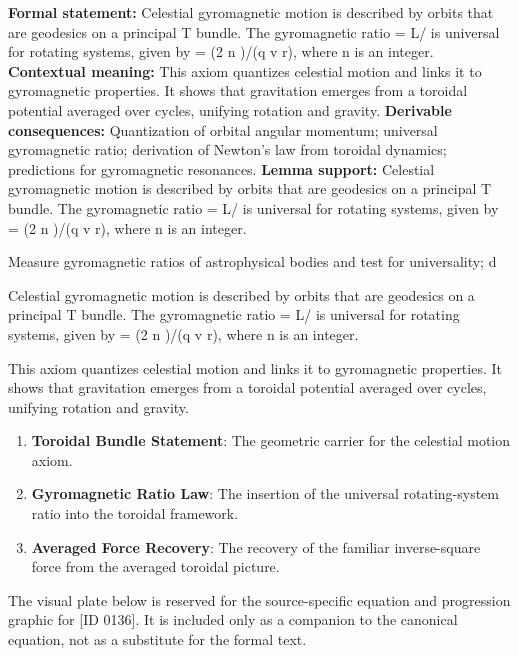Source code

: \begingroup\footnotesize\setlength{\emergencystretch}{3em}\sloppy
\textbf{Formal statement:} Celestial gyromagnetic motion is described by orbits that are geodesics on a principal T  bundle. The gyromagnetic ratio   = L/  is universal for rotating systems, given by   = (2 n  )/(q v r), where n is an integer.
\textbf{Contextual meaning:} This axiom quantizes celestial motion and links it to gyromagnetic properties. It shows that gravitation emerges from a toroidal potential averaged over cycles, unifying rotation and gravity.
\textbf{Derivable consequences:} Quantization of orbital angular momentum; universal gyromagnetic ratio; derivation of Newton's law from toroidal dynamics; predictions for gyromagnetic resonances.
\textbf{Lemma support:} Celestial gyromagnetic motion is described by orbits that are geodesics on a principal T  bundle. The gyromagnetic ratio   = L/  is universal for rotating systems, given by   = (2 n  )/(q v r), where n is an integer.\par
\endgroup

Measure gyromagnetic ratios of astrophysical bodies and test for universality; d

Celestial gyromagnetic motion is described by orbits that are geodesics on a principal T  bundle. The gyromagnetic ratio   = L/  is universal for rotating systems, given by   = (2 n  )/(q v r), where n is an integer.

This axiom quantizes celestial motion and links it to gyromagnetic properties. It shows that gravitation emerges from a toroidal potential averaged over cycles, unifying rotation and gravity.
\endgroup

\begin{enumerate}[leftmargin=1.6em,itemsep=6pt,topsep=4pt]
\item \textbf{Toroidal Bundle Statement}: The geometric carrier for the celestial motion axiom.
\item \textbf{Gyromagnetic Ratio Law}: The insertion of the universal rotating-system ratio into the toroidal framework.
\item \textbf{Averaged Force Recovery}: The recovery of the familiar inverse-square force from the averaged toroidal picture.
\end{enumerate}

\begingroup\footnotesize\sloppy
The visual plate below is reserved for the source-specific equation and progression graphic for [ID 0136]. It is included only as a companion to the canonical equation, not as a substitute for the formal text.
\par\endgroup
\ifTZPDarkEdition
{}
\fi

* * * * * * * * *

- **Task statement**
Search the records for the word "links". Copy each line where it appears.

- **Response to this exercise**
\textbf{Contextual meaning:} This axiom quantizes celestial motion and links it to gyromagnetic properties. It shows that gravitation emerges from a toroidal potential averaged over cycles, unifying rotation and gravity.
This axiom quantizes celestial motion and links it to gyromagnetic properties. It shows that gravitation emerges from a toroidal potential averaged over cycles, unifying rotation and gravity.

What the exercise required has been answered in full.